A popular advertising campaign by the National Federation of Coffee Growers of Colombia featuring a fictional coffee farmer named Juan Valdez helped brand Colombia as one of the most famous coffee-producing nations. Colombia is renowned for its quality coffee and produced 696,000 metric tons in 2014.

Some believe fluctuations in climate have negatively impacted the production of Colombian coffee, as temperatures and precipitation amounts increased from 1980 to 2010. Colombia is still the highest-producing nation of arabica beans, and millions worldwide prefer its mild, well-balanced flavor.

4. Indonesia

While not nearly as well-known as other nations for coffee, Indonesia's perfect location and climate have helped it become the second-largest exporter of robusta beans in the world, producing 411,000 metric tons of coffee in 2014. The Indonesian coffee industry is comprised of 1.5 million independent smallholder farms and few large-scale operations.

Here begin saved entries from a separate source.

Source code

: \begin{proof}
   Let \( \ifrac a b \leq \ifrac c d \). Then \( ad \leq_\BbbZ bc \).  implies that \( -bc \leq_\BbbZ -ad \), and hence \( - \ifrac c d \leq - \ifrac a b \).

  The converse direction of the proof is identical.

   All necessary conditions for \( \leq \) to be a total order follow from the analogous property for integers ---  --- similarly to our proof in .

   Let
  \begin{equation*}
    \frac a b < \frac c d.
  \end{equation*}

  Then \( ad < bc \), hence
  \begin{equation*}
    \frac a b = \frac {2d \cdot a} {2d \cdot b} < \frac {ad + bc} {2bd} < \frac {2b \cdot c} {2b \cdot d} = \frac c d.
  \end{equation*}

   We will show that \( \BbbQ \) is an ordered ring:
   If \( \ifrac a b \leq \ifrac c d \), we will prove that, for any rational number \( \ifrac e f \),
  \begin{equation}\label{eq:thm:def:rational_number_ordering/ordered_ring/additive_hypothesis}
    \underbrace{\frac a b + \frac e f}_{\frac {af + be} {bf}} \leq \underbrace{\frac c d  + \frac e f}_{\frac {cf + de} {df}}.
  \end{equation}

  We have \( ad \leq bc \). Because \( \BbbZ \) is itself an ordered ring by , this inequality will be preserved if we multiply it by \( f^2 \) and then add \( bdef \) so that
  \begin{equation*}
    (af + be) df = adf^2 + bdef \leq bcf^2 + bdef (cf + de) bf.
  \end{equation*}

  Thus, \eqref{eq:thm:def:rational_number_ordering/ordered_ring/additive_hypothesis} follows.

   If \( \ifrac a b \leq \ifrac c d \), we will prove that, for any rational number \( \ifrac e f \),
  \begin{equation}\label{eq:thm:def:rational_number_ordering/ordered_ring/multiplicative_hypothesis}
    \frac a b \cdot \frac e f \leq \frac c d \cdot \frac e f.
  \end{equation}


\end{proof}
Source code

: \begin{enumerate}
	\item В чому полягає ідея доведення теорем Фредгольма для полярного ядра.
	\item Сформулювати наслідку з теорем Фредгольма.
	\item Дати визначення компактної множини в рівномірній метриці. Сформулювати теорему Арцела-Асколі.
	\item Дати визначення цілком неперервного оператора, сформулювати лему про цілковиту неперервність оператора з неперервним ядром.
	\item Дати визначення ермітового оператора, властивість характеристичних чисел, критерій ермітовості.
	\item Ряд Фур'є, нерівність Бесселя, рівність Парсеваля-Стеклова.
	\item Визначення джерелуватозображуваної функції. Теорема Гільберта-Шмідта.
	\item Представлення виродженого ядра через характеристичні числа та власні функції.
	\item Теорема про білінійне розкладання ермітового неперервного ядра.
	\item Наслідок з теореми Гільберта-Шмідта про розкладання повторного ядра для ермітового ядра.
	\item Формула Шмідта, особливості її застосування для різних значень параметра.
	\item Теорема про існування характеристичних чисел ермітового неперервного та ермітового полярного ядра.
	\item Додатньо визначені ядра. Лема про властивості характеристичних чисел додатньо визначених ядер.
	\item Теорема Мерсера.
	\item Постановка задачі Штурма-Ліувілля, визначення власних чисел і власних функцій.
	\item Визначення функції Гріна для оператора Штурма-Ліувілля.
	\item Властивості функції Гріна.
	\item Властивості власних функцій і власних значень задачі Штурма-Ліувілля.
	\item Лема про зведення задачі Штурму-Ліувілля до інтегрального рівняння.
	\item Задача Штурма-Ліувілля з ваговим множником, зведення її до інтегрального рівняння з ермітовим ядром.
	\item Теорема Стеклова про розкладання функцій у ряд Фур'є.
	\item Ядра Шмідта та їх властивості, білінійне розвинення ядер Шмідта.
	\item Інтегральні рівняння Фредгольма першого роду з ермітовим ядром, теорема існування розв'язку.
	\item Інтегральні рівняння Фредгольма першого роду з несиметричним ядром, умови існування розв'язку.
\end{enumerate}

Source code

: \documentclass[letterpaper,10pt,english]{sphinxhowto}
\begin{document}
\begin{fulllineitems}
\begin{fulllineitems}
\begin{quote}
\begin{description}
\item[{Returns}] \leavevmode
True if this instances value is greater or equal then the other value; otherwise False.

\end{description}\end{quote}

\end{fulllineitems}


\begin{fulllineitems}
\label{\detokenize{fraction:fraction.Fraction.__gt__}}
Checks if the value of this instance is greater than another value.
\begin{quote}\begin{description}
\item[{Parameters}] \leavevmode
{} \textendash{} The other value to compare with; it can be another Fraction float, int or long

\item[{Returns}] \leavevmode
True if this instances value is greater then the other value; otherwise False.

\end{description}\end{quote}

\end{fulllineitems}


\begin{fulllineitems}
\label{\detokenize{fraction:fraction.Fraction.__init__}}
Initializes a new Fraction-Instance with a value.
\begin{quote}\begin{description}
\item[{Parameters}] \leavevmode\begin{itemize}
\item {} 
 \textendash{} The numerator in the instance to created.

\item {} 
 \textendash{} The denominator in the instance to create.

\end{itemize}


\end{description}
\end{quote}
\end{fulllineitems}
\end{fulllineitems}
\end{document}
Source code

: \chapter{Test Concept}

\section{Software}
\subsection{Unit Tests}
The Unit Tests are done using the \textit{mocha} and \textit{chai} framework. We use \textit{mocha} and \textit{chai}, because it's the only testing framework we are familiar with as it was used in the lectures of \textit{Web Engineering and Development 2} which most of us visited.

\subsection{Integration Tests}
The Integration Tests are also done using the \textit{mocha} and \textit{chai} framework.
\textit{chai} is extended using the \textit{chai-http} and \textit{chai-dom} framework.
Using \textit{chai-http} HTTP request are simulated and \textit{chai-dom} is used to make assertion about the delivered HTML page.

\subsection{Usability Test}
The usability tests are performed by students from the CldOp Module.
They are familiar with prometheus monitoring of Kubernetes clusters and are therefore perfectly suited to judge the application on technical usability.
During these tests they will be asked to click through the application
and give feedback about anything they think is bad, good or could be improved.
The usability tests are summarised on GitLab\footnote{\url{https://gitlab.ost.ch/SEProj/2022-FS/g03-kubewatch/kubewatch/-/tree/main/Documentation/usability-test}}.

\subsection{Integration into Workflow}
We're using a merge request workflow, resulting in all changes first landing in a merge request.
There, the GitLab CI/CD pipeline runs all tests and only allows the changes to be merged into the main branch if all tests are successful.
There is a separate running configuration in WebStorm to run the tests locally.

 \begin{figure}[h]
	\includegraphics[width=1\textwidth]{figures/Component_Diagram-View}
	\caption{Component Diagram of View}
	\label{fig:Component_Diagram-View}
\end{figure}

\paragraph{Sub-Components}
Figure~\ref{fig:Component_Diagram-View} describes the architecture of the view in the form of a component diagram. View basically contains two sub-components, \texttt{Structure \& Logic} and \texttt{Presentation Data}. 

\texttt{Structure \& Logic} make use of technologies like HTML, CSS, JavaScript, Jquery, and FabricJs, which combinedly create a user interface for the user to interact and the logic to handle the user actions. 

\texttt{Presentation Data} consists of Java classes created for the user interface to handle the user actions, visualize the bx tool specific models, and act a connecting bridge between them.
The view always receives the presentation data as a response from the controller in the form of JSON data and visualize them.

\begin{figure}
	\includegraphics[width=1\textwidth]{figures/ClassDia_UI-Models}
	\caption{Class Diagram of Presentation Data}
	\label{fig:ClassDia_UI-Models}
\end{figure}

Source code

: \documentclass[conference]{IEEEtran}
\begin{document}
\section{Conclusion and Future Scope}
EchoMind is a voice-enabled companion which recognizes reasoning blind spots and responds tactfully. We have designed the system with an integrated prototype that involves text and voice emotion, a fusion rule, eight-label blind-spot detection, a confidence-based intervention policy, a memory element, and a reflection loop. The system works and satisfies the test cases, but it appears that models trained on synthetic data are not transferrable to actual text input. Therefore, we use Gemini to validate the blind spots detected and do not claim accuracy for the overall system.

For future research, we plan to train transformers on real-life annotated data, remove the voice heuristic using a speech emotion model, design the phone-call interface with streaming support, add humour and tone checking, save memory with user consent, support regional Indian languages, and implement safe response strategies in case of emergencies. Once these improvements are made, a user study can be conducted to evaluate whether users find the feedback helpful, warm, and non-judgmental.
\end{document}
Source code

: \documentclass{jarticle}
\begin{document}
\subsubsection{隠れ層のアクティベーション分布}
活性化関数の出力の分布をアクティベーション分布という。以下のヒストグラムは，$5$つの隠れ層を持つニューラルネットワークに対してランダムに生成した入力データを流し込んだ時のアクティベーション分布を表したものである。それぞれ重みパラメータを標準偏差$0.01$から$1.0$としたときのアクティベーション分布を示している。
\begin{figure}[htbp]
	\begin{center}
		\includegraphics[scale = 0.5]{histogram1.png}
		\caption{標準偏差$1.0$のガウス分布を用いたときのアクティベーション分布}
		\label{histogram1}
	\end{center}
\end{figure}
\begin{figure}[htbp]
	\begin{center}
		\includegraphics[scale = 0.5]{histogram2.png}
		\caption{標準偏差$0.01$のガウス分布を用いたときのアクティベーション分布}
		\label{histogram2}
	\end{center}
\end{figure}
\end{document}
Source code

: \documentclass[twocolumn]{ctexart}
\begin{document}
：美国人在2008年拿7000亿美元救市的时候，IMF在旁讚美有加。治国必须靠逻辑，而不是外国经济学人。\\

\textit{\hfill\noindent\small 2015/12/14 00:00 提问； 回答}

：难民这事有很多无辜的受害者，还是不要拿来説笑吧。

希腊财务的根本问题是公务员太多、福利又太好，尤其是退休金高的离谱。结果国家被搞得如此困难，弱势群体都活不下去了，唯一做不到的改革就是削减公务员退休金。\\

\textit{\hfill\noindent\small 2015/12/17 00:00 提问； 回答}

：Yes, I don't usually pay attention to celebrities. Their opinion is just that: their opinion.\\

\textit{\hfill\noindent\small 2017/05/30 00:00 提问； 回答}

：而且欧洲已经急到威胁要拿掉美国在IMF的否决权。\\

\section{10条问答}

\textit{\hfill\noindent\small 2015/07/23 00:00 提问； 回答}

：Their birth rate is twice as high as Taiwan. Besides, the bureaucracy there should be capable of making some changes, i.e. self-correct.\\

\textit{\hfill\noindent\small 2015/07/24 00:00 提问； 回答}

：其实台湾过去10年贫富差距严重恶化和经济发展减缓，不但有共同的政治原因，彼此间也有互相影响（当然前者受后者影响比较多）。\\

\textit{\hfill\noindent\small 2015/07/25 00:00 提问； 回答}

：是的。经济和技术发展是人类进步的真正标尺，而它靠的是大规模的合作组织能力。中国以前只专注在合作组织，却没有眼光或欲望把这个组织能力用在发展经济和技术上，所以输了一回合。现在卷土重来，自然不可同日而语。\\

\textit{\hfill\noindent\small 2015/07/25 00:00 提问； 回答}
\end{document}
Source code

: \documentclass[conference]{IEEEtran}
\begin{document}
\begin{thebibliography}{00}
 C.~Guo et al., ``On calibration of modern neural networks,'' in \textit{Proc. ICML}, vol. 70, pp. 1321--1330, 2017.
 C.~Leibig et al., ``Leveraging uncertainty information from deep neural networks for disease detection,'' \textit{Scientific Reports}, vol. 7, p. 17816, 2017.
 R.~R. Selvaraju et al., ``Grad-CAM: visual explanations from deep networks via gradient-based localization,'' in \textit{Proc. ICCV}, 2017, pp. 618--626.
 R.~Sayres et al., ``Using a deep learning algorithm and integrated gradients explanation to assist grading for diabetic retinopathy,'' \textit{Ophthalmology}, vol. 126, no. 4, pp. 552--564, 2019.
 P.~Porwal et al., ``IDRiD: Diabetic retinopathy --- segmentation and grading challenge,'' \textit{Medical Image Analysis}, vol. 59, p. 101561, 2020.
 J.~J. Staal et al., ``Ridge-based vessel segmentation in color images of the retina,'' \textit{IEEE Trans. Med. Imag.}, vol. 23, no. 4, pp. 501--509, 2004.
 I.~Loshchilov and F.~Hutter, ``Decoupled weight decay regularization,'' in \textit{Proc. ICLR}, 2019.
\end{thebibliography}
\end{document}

Indonesia produces several types of highly sought-after specialty coffees, the most interesting of which is Kopi Luwak. Harvested from the feces of Asian palm civets, the beans have a distinctive and understandably unique flavor. The process of collecting and harvesting the beans is rather intensive to say the least, and the result is one of the most expensive coffee beans in the world.

5. Ethiopia

Ethiopia's history with coffee goes all the way back to the very beginning, as the very first arabica coffee plant was found there in the ninth century. According to legend, a goat herder took notice of the plant when he realized the energizing effect it had on his herd.

The plant has since played an integral role in the development of the Ethiopian economy. Ethiopia is the largest coffee producer in Africa and produced 390,000 metric tons of coffee in 2014. Ethiopia’s 1.2 million smallholder farmers contribute over 90% of production, and an estimated 15 million Ethiopians depend on the coffee industry for their livelihood.